### What is expected
Please give the data below again in full, exactly as it stands.

Source texts of formatted documents:
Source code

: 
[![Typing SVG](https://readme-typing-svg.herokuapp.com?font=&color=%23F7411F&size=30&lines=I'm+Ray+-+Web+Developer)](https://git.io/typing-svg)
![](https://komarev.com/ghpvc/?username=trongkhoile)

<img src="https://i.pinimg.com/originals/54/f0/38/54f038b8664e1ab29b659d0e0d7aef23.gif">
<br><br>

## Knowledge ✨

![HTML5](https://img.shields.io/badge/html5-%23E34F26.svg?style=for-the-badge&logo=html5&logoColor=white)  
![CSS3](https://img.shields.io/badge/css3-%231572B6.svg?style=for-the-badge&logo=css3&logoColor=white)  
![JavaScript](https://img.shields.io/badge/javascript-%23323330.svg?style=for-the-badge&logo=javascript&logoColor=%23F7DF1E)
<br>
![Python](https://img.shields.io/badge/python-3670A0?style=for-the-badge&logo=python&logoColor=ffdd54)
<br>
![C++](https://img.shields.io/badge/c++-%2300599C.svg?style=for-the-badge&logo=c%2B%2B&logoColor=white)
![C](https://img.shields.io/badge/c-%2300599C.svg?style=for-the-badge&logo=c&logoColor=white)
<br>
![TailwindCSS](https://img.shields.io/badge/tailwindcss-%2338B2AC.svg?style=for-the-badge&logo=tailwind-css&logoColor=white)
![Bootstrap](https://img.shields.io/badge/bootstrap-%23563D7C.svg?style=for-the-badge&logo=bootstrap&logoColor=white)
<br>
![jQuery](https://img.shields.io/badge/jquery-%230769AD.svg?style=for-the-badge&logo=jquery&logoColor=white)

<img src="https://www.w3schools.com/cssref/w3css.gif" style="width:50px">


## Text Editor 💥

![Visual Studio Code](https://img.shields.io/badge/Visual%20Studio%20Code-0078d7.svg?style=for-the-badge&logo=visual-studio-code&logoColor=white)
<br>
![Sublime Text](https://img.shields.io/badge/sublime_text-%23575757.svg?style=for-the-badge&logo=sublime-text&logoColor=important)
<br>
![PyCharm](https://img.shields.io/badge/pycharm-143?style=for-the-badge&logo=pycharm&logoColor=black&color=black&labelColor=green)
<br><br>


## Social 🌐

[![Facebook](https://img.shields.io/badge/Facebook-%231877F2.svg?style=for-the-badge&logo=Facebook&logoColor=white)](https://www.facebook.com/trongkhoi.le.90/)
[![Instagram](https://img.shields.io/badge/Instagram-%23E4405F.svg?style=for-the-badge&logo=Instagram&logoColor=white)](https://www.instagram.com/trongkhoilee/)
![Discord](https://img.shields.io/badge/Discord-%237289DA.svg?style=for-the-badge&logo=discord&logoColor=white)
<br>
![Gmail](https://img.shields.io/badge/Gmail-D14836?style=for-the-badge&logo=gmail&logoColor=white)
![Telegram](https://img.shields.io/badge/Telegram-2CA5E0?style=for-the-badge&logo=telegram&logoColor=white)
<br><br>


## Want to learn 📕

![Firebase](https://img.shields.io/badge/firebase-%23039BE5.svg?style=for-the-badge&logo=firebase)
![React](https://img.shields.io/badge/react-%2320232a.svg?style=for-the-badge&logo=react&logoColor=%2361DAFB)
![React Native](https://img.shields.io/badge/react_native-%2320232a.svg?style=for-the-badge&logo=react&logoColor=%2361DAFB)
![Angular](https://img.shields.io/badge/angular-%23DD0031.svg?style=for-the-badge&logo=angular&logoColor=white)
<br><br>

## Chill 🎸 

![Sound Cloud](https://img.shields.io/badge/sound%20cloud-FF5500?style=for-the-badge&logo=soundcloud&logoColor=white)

### Problem solution
Source code

: 
[![Typing SVG](https://readme-typing-svg.herokuapp.com?font=&color=%23F7411F&size=30&lines=I'm+Ray+-+Web+Developer)](https://git.io/typing-svg)
![](https://komarev.com/ghpvc/?username=trongkhoile)

<img src="https://i.pinimg.com/originals/54/f0/38/54f038b8664e1ab29b659d0e0d7aef23.gif">
<br><br>

## Knowledge ✨

![HTML5](https://img.shields.io/badge/html5-%23E34F26.svg?style=for-the-badge&logo=html5&logoColor=white)  
![CSS3](https://img.shields.io/badge/css3-%231572B6.svg?style=for-the-badge&logo=css3&logoColor=white)  
![JavaScript](https://img.shields.io/badge/javascript-%23323330.svg?style=for-the-badge&logo=javascript&logoColor=%23F7DF1E)
<br>
![Python](https://img.shields.io/badge/python-3670A0?style=for-the-badge&logo=python&logoColor=ffdd54)
<br>
![C++](https://img.shields.io/badge/c++-%2300599C.svg?style=for-the-badge&logo=c%2B%2B&logoColor=white)
![C](https://img.shields.io/badge/c-%2300599C.svg?style=for-the-badge&logo=c&logoColor=white)
<br>
![TailwindCSS](https://img.shields.io/badge/tailwindcss-%2338B2AC.svg?style=for-the-badge&logo=tailwind-css&logoColor=white)
![Bootstrap](https://img.shields.io/badge/bootstrap-%23563D7C.svg?style=for-the-badge&logo=bootstrap&logoColor=white)
<br>
![jQuery](https://img.shields.io/badge/jquery-%230769AD.svg?style=for-the-badge&logo=jquery&logoColor=white)

<img src="https://www.w3schools.com/cssref/w3css.gif" style="width:50px">


## Text Editor 💥

![Visual Studio Code](https://img.shields.io/badge/Visual%20Studio%20Code-0078d7.svg?style=for-the-badge&logo=visual-studio-code&logoColor=white)
<br>
![Sublime Text](https://img.shields.io/badge/sublime_text-%23575757.svg?style=for-the-badge&logo=sublime-text&logoColor=important)
<br>
![PyCharm](https://img.shields.io/badge/pycharm-143?style=for-the-badge&logo=pycharm&logoColor=black&color=black&labelColor=green)
<br><br>


## Social 🌐

[![Facebook](https://img.shields.io/badge/Facebook-%231877F2.svg?style=for-the-badge&logo=Facebook&logoColor=white)](https://www.facebook.com/trongkhoi.le.90/)
[![Instagram](https://img.shields.io/badge/Instagram-%23E4405F.svg?style=for-the-badge&logo=Instagram&logoColor=white)](https://www.instagram.com/trongkhoilee/)
![Discord](https://img.shields.io/badge/Discord-%237289DA.svg?style=for-the-badge&logo=discord&logoColor=white)
<br>
![Gmail](https://img.shields.io/badge/Gmail-D14836?style=for-the-badge&logo=gmail&logoColor=white)
![Telegram](https://img.shields.io/badge/Telegram-2CA5E0?style=for-the-badge&logo=telegram&logoColor=white)
<br><br>


## Want to learn 📕

![Firebase](https://img.shields.io/badge/firebase-%23039BE5.svg?style=for-the-badge&logo=firebase)
![React](https://img.shields.io/badge/react-%2320232a.svg?style=for-the-badge&logo=react&logoColor=%2361DAFB)
![React Native](https://img.shields.io/badge/react_native-%2320232a.svg?style=for-the-badge&logo=react&logoColor=%2361DAFB)
![Angular](https://img.shields.io/badge/angular-%23DD0031.svg?style=for-the-badge&logo=angular&logoColor=white)
<br><br>

## Chill 🎸 

![Sound Cloud](https://img.shields.io/badge/sound%20cloud-FF5500?style=for-the-badge&logo=soundcloud&logoColor=white)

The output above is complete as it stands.